YOUR INSTRUCTIONS: After the line containing "and focus types", write nothing more; before it, reproduce every line of the material below exactly, starting with the first.

━━━━━━━━━━━━━━━━━━━━

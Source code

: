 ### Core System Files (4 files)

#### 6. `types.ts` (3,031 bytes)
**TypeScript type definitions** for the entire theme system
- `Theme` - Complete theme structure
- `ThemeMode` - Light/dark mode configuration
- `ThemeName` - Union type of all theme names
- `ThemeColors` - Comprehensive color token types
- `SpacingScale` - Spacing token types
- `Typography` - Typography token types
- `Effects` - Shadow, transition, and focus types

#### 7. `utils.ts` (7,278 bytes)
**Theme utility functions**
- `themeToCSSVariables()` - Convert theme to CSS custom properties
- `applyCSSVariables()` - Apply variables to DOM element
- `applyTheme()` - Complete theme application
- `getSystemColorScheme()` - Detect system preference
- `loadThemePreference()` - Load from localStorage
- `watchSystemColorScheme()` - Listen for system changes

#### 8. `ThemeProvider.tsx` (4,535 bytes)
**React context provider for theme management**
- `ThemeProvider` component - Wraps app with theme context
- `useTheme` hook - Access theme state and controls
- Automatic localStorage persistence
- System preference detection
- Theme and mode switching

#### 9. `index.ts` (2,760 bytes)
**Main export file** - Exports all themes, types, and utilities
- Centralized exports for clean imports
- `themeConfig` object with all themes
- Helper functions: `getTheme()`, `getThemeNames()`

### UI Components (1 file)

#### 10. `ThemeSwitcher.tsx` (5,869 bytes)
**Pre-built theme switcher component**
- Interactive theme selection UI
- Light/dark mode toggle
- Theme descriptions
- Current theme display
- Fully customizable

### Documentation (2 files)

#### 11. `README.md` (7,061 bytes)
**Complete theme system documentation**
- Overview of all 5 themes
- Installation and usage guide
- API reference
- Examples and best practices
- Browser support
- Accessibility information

━━━━━━━━━━━━━━━━━━━━

RESULT BELOW:
Source code

: ### Core System Files (4 files)

#### 6. `types.ts` (3,031 bytes)
**TypeScript type definitions** for the entire theme system
- `Theme` - Complete theme structure
- `ThemeMode` - Light/dark mode configuration
- `ThemeName` - Union type of all theme names
- `ThemeColors` - Comprehensive color token types
- `SpacingScale` - Spacing token types
- `Typography` - Typography token types
- `Effects` - Shadow, transition, and focus types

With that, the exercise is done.